§ **Exercise directions**
The answer should be one number only, namely how many lines of the records hold the word "프레임워크".

[Saved data entries]
- - -

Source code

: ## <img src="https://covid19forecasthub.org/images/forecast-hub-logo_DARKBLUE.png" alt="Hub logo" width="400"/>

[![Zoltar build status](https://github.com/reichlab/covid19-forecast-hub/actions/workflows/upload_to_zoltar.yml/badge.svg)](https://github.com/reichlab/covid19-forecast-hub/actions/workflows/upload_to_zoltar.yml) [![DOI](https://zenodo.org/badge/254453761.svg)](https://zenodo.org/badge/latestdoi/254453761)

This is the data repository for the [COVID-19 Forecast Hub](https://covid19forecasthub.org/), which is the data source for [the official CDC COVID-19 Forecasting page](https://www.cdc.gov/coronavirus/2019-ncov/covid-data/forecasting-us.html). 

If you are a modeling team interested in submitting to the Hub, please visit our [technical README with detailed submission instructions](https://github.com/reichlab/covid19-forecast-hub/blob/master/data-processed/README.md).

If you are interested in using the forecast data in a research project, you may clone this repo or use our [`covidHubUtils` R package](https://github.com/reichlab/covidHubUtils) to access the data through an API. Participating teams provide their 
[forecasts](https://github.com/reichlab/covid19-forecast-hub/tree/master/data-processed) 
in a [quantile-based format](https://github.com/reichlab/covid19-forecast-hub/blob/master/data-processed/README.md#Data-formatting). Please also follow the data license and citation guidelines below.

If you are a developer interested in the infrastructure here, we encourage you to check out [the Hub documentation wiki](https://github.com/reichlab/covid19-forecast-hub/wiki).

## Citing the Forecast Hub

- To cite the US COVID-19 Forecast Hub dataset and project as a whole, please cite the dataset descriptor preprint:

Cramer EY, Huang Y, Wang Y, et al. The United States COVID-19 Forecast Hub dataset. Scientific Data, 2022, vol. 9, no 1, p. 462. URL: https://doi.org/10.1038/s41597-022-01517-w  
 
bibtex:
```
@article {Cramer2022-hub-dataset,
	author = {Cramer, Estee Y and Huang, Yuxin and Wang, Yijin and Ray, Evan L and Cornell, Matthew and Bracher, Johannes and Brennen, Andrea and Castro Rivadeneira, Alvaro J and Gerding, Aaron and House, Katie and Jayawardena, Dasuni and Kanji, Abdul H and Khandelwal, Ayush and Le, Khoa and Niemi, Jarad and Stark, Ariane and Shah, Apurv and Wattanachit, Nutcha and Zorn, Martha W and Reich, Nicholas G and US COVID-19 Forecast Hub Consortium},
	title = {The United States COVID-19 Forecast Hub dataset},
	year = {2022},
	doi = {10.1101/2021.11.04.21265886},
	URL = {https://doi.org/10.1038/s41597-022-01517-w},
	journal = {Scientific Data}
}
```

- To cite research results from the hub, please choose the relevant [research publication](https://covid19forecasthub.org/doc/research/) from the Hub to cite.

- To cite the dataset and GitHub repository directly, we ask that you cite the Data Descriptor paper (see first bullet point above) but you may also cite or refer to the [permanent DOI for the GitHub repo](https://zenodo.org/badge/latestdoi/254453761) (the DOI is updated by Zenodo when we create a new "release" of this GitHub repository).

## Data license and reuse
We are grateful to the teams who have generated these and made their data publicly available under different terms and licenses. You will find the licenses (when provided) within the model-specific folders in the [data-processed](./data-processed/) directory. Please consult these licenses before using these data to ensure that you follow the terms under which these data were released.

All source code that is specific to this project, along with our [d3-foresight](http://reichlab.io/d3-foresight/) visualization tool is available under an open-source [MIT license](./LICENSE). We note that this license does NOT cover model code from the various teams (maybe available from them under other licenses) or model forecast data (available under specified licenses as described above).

- - -

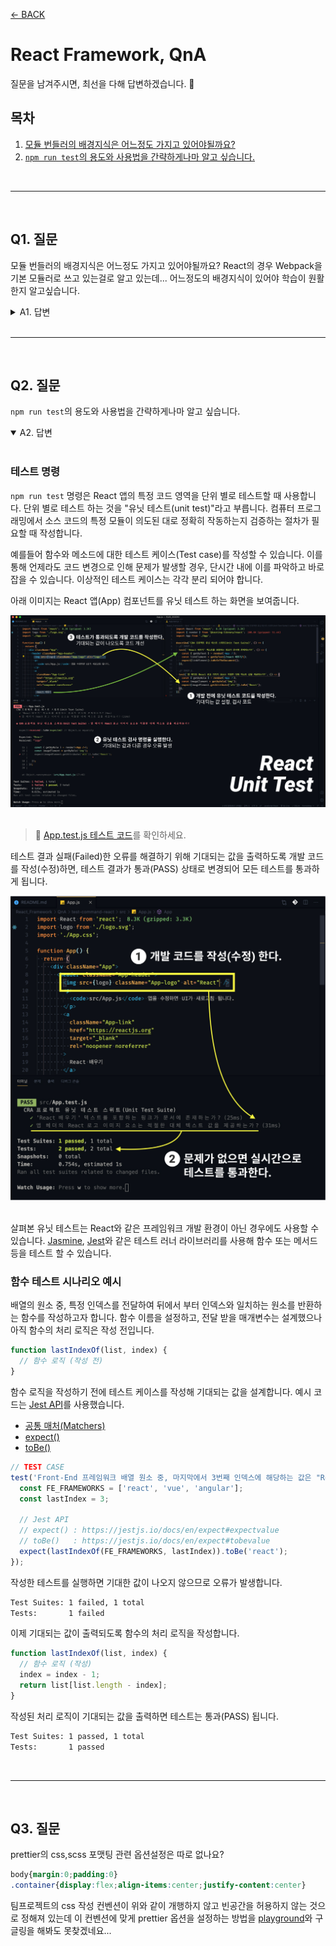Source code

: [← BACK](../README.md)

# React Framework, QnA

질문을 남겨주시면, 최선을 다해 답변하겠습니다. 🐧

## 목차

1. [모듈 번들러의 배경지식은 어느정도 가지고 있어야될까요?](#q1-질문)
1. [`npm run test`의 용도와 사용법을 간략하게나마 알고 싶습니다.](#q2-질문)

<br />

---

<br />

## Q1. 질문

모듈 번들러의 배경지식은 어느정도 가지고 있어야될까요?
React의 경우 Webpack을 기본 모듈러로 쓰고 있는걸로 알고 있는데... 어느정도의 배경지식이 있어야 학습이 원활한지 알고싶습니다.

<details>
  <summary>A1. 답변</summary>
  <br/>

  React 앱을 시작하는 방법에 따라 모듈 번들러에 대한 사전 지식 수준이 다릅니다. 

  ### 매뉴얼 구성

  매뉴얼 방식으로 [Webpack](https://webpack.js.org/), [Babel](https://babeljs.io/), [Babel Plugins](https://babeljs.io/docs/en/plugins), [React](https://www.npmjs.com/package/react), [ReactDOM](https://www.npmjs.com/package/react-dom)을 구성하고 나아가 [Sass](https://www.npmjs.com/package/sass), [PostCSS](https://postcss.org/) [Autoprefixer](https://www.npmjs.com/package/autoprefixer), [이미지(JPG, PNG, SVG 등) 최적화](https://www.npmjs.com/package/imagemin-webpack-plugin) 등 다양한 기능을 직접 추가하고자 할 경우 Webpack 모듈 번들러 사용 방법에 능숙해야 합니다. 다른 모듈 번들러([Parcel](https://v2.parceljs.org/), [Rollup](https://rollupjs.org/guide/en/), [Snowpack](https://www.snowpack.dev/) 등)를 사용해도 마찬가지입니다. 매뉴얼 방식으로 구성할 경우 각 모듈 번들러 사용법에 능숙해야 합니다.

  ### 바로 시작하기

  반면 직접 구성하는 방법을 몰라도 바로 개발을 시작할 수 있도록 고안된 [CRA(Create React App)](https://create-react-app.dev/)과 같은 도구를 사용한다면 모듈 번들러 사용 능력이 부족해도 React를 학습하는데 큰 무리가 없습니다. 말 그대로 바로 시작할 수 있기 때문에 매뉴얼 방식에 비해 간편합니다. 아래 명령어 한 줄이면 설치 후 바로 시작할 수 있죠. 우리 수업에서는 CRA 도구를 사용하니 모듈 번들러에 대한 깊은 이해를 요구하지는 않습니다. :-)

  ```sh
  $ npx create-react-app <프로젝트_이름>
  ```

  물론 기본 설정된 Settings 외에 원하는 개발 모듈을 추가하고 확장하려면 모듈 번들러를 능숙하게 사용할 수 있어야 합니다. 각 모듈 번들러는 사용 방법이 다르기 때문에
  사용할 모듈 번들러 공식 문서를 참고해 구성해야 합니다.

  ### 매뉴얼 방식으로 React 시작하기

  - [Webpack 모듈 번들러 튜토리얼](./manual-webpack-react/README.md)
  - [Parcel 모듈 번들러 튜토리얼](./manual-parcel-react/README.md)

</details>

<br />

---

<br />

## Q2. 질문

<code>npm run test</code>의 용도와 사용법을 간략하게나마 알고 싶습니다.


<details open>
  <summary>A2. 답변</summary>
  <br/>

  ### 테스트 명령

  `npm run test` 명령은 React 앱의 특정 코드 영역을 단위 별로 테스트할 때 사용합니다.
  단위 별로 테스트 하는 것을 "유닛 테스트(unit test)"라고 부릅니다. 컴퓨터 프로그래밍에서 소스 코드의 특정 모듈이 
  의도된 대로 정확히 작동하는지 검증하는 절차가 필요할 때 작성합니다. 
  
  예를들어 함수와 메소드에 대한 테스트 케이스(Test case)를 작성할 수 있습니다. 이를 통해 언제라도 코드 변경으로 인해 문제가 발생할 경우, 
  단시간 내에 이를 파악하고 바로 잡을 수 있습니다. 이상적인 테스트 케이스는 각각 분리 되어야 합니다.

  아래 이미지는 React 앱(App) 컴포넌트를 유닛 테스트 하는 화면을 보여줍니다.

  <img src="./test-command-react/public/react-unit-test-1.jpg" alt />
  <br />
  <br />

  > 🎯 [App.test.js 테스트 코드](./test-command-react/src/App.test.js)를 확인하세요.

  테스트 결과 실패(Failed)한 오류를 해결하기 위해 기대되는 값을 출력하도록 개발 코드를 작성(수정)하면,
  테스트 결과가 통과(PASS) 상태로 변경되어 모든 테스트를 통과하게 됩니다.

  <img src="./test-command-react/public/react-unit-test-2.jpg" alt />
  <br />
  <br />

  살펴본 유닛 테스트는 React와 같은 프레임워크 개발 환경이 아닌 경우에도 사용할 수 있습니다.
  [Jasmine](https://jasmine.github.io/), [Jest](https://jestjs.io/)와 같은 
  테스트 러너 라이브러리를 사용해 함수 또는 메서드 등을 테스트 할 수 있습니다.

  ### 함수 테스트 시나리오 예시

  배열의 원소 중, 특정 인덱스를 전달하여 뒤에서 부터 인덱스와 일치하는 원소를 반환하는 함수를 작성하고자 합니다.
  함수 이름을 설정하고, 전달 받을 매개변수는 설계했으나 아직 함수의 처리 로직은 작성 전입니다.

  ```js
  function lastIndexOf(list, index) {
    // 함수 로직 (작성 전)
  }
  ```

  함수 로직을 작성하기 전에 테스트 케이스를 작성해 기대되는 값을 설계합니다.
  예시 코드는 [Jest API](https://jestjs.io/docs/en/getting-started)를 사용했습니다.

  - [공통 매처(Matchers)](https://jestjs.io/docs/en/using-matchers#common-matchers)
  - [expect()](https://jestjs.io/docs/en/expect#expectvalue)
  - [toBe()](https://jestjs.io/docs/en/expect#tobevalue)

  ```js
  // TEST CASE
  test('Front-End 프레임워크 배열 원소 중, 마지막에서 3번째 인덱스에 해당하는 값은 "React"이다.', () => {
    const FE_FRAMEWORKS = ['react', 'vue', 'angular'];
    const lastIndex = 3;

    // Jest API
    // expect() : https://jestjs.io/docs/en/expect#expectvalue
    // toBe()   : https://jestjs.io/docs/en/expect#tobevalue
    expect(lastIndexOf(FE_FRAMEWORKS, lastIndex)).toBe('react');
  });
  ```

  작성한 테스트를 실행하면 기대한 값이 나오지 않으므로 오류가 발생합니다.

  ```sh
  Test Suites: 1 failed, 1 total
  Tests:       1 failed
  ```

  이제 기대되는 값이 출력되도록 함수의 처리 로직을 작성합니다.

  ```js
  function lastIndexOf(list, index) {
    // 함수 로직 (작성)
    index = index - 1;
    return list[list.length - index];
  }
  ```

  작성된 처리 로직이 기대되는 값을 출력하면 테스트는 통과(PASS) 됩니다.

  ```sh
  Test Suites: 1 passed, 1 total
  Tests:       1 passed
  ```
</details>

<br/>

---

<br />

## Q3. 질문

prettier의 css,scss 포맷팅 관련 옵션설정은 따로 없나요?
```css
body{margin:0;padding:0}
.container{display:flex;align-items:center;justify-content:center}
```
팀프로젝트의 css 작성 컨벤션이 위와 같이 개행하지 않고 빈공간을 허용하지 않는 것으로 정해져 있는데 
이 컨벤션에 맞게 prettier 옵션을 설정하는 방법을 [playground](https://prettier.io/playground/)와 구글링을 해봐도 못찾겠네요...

- - -

§ **Your solution**
2